§ Exercise: Using the data below, return every line that holds the word "have".

==== Record excerpts

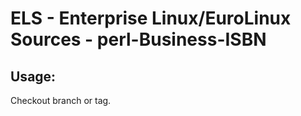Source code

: # ELS - Enterprise Linux/EuroLinux Sources - perl-Business-ISBN 
## Usage:
  Checkout branch or tag.
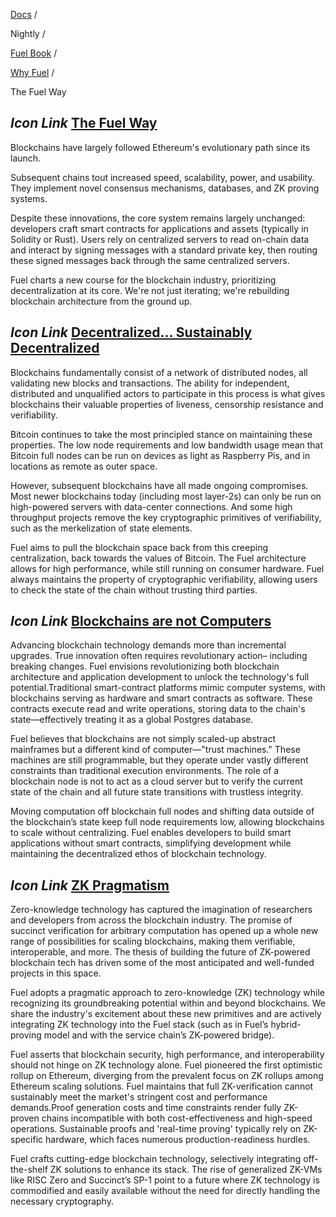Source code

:[Docs](https://docs.fuel.network/) /

Nightly  /

[Fuel Book](https://docs.fuel.network/docs/nightly/fuel-book/) /

[Why Fuel](https://docs.fuel.network/docs/nightly/fuel-book/why-fuel/) /

The Fuel Way

## _Icon Link_ [The Fuel Way](https://docs.fuel.network/docs/nightly/fuel-book/why-fuel/the-fuel-way/\#the-fuel-way)

Blockchains have largely followed Ethereum's evolutionary path since its launch.

Subsequent chains tout increased speed, scalability, power, and usability. They implement novel consensus mechanisms, databases, and ZK proving systems.

Despite these innovations, the core system remains largely unchanged: developers craft smart contracts for applications and assets (typically in Solidity or Rust). Users rely on centralized servers to read on-chain data and interact by signing messages with a standard private key, then routing these signed messages back through the same centralized servers.

Fuel charts a new course for the blockchain industry, prioritizing decentralization at its core. We're not just iterating; we're rebuilding blockchain architecture from the ground up.

## _Icon Link_ [Decentralized… Sustainably Decentralized](https://docs.fuel.network/docs/nightly/fuel-book/why-fuel/the-fuel-way/\#decentralized-sustainably-decentralized)

Blockchains fundamentally consist of a network of distributed nodes, all validating new blocks and transactions. The ability for independent, distributed and unqualified actors to participate in this process is what gives blockchains their valuable properties of liveness, censorship resistance and verifiability.

Bitcoin continues to take the most principled stance on maintaining these properties. The low node requirements and low bandwidth usage mean that Bitcoin full nodes can be run on devices as light as Raspberry Pis, and in locations as remote as outer space.

However, subsequent blockchains have all made ongoing compromises. Most newer blockchains today (including most layer-2s) can only be run on high-powered servers with data-center connections. And some high throughput projects remove the key cryptographic primitives of verifiability, such as the merkelization of state elements.

Fuel aims to pull the blockchain space back from this creeping centralization, back towards the values of Bitcoin. The Fuel architecture allows for high performance, while still running on consumer hardware. Fuel always maintains the property of cryptographic verifiability, allowing users to check the state of the chain without trusting third parties.

## _Icon Link_ [Blockchains are not Computers](https://docs.fuel.network/docs/nightly/fuel-book/why-fuel/the-fuel-way/\#blockchains-are-not-computers)

Advancing blockchain technology demands more than incremental upgrades. True innovation often requires revolutionary action– including breaking changes. Fuel envisions revolutionizing both blockchain architecture and application development to unlock the technology's full potential.Traditional smart-contract platforms mimic computer systems, with blockchains serving as hardware and smart contracts as software. These contracts execute read and write operations, storing data to the chain's state—effectively treating it as a global Postgres database.

Fuel believes that blockchains are not simply scaled-up abstract mainframes but a different kind of computer—"trust machines." These machines are still programmable, but they operate under vastly different constraints than traditional execution environments. The role of a blockchain node is not to act as a cloud server but to verify the current state of the chain and all future state transitions with trustless integrity.

Moving computation off blockchain full nodes and shifting data outside of the blockchain’s state keep full node requirements low, allowing blockchains to scale without centralizing. Fuel enables developers to build smart applications without smart contracts, simplifying development while maintaining the decentralized ethos of blockchain technology.

## _Icon Link_ [ZK Pragmatism](https://docs.fuel.network/docs/nightly/fuel-book/why-fuel/the-fuel-way/\#zk-pragmatism)

Zero-knowledge technology has captured the imagination of researchers and developers from across the blockchain industry. The promise of succinct verification for arbitrary computation has opened up a whole new range of possibilities for scaling blockchains, making them verifiable, interoperable, and more. The thesis of building the future of ZK-powered blockchain tech has driven some of the most anticipated and well-funded projects in this space.

Fuel adopts a pragmatic approach to zero-knowledge (ZK) technology while recognizing its groundbreaking potential within and beyond blockchains. We share the industry's excitement about these new primitives and are actively integrating ZK technology into the Fuel stack (such as in Fuel’s hybrid-proving model and with the service chain’s ZK-powered bridge).

Fuel asserts that blockchain security, high performance, and interoperability should not hinge on ZK technology alone. Fuel pioneered the first optimistic rollup on Ethereum, diverging from the prevalent focus on ZK rollups among Ethereum scaling solutions. Fuel maintains that full ZK-verification cannot sustainably meet the market's stringent cost and performance demands.Proof generation costs and time constraints render fully ZK-proven chains incompatible with both cost-effectiveness and high-speed operations. Sustainable proofs and 'real-time proving' typically rely on ZK-specific hardware, which faces numerous production-readiness hurdles.

Fuel crafts cutting-edge blockchain technology, selectively integrating off-the-shelf ZK solutions to enhance its stack. The rise of generalized ZK-VMs like RISC Zero and Succinct’s SP-1 point to a future where ZK technology is commodified and easily available without the need for directly handling the necessary cryptography.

========

§ Response to this task:
Blockchains have largely followed Ethereum's evolutionary path since its launch.
However, subsequent blockchains have all made ongoing compromises. Most newer blockchains today (including most layer-2s) can only be run on high-powered servers with data-center connections. And some high throughput projects remove the key cryptographic primitives of verifiability, such as the merkelization of state elements.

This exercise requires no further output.